• [TASK DIRECTIONS] The expected output is exactly the lines below, starting at the line with "# Define the list of valid categories" and ending at the line with "labels = get_labels()", both included; no other line belongs in it.

[Start of Attachment]

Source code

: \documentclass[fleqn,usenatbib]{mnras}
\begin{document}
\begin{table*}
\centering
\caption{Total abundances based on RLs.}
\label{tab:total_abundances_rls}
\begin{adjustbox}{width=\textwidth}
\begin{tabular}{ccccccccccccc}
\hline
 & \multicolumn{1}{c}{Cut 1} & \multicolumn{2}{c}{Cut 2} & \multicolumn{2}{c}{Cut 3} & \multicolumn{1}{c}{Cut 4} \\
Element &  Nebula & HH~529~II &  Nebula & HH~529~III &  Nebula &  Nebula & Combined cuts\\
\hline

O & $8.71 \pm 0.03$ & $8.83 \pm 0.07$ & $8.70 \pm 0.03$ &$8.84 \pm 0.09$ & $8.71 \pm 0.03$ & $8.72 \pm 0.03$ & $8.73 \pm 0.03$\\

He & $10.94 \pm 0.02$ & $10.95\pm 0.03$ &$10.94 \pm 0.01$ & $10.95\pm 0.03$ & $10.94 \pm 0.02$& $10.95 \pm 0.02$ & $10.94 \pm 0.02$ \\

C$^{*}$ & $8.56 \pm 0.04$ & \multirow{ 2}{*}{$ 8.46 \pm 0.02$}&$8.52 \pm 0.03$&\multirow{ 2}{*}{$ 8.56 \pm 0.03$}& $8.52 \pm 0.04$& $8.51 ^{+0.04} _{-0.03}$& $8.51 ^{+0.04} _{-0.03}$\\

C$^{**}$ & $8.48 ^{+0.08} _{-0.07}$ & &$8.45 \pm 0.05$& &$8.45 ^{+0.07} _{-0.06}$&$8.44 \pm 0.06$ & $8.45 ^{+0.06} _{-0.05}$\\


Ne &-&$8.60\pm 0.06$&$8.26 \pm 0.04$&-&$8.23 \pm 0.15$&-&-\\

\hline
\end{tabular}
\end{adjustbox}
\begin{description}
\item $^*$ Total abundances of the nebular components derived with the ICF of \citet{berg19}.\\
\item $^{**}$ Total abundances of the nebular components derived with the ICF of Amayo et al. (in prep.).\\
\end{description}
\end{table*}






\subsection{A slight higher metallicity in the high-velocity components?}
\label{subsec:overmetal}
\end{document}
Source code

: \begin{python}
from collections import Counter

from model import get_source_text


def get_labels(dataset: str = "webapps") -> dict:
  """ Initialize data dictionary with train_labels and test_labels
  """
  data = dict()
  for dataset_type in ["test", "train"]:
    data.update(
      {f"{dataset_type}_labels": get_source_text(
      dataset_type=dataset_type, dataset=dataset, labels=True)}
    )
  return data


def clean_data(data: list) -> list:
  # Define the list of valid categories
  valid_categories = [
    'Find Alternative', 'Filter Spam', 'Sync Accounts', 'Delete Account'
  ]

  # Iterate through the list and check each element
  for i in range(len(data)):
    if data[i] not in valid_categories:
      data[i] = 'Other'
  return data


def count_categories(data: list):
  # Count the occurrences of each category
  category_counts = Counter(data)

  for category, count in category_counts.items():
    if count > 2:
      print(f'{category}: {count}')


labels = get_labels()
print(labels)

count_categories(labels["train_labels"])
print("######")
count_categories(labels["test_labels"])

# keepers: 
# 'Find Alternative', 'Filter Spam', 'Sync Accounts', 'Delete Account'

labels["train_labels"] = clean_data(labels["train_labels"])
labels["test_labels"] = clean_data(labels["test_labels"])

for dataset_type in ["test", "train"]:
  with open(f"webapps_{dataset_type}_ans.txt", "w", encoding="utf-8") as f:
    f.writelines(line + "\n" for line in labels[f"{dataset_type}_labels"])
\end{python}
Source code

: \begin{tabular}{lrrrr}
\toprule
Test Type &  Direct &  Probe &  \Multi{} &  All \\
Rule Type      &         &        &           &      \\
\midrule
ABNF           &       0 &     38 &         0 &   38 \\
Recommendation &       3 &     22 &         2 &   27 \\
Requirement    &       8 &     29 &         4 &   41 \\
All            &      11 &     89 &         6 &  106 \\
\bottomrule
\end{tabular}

[End of Attachment]

• [RESULT]
  # Define the list of valid categories
  valid_categories = [
    'Find Alternative', 'Filter Spam', 'Sync Accounts', 'Delete Account'
  ]

  # Iterate through the list and check each element
  for i in range(len(data)):
    if data[i] not in valid_categories:
      data[i] = 'Other'
  return data


def count_categories(data: list):
  # Count the occurrences of each category
  category_counts = Counter(data)

  for category, count in category_counts.items():
    if count > 2:
      print(f'{category}: {count}')


labels = get_labels()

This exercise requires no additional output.